Mashable reports about a site called Dailymotion which allows indie filmmakers to post and stream their indie full-lengh feature films. Cool. As far as I know, there’s not a lot of places to do this (except for, e.g., Jaman). But I can’t access from Hong Kong the one indie feature Dailymotion has, Red Without Blue. I get a “We’re sorry, this content not available for your country.” Uncool.

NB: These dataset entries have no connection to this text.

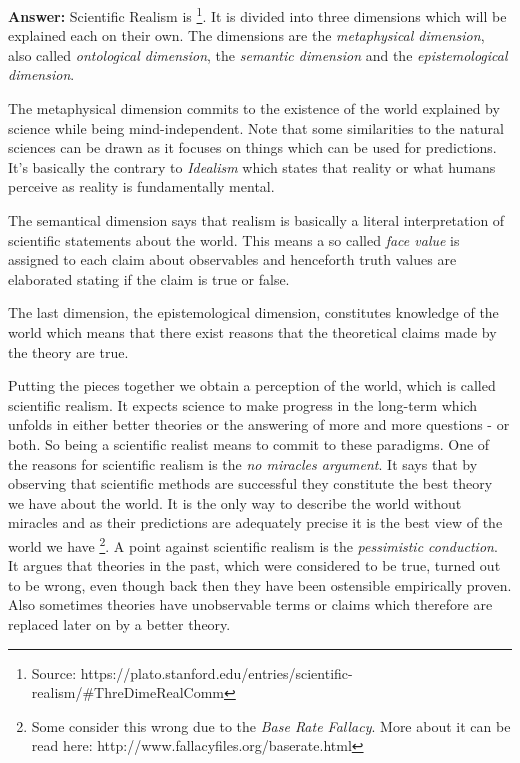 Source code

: \documentclass[11pt]{scrartcl}
\begin{document}
\bigbreak

\textbf{Answer:} Scientific Realism is  \footnote{Source: https://plato.stanford.edu/entries/scientific-realism/\#ThreDimeRealComm}. It is divided into three dimensions which will be explained each on their own. The dimensions are the \textit{metaphysical dimension}, also called \textit{ontological dimension}, the \textit{semantic dimension} and the \textit{epistemological dimension}.

The metaphysical dimension commits to the existence of the world explained by science while being mind-independent. Note that some similarities to the natural sciences can be drawn as it focuses on things which can be used for predictions. It's basically the contrary to \textit{Idealism} which states that reality or what humans perceive as reality is fundamentally mental.

The semantical dimension says that realism is basically a literal interpretation of scientific statements about the world. This means a so called \textit{face value} is assigned to each claim about observables and henceforth truth values are elaborated stating if the claim is true or false.

The last dimension, the epistemological dimension, constitutes knowledge of the world which means that there exist reasons that the theoretical claims made by the theory are true.

Putting the pieces together we obtain a perception of the world, which is called scientific realism. It expects science to make progress in the long-term which unfolds in either better theories or the answering of more and more questions - or both. So being a scientific realist means to commit to these paradigms. One of the reasons for scientific realism is the \textit{no miracles argument}. It says that by observing that scientific methods are successful they constitute the best theory we have about the world. It is the only way to describe the world without miracles and as their predictions are adequately precise it is the best view of the world we have \footnote{Some consider this wrong due to the \textit{Base Rate Fallacy}. More about it can be read here: http://www.fallacyfiles.org/baserate.html}. A point against scientific realism is the \textit{pessimistic conduction}. It argues that theories in the past, which were considered to be true, turned out to be wrong, even though back then they have been ostensible empirically proven. Also sometimes theories have unobservable terms or claims which therefore are replaced later on by a better theory.
\end{document}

I’m not sure if this is a restriction which DailyMotion imposes on all their streaming films, or which the filmmaker’s choose to apply to their film. If someone is putting their own content/film on the web and streaming it for free, I don’t why they’d want to restrict its viewing to particular national boundries–all this does is frustrate and turn off the people denied viewing. E.g., my appetite to investigate this product further is quashed. I (and many others) want a YouTube-like service, available anywhere around the planet, streaming feature-length films in high-def. Undiscovered indie filmmakers could post their films on such a service (without getting financially compensated). Their worst enemy is obscurity, not piracy–to paraphrase Tim O’Reilly. Wait ’til your famous until you worry about foreign distribution, split rights and such.
One good thing about Daily Motion: most of the videos that are available in Hong Kong seemed to be 565 x 315 pixels (pretty high res) and streamed well without stuttering.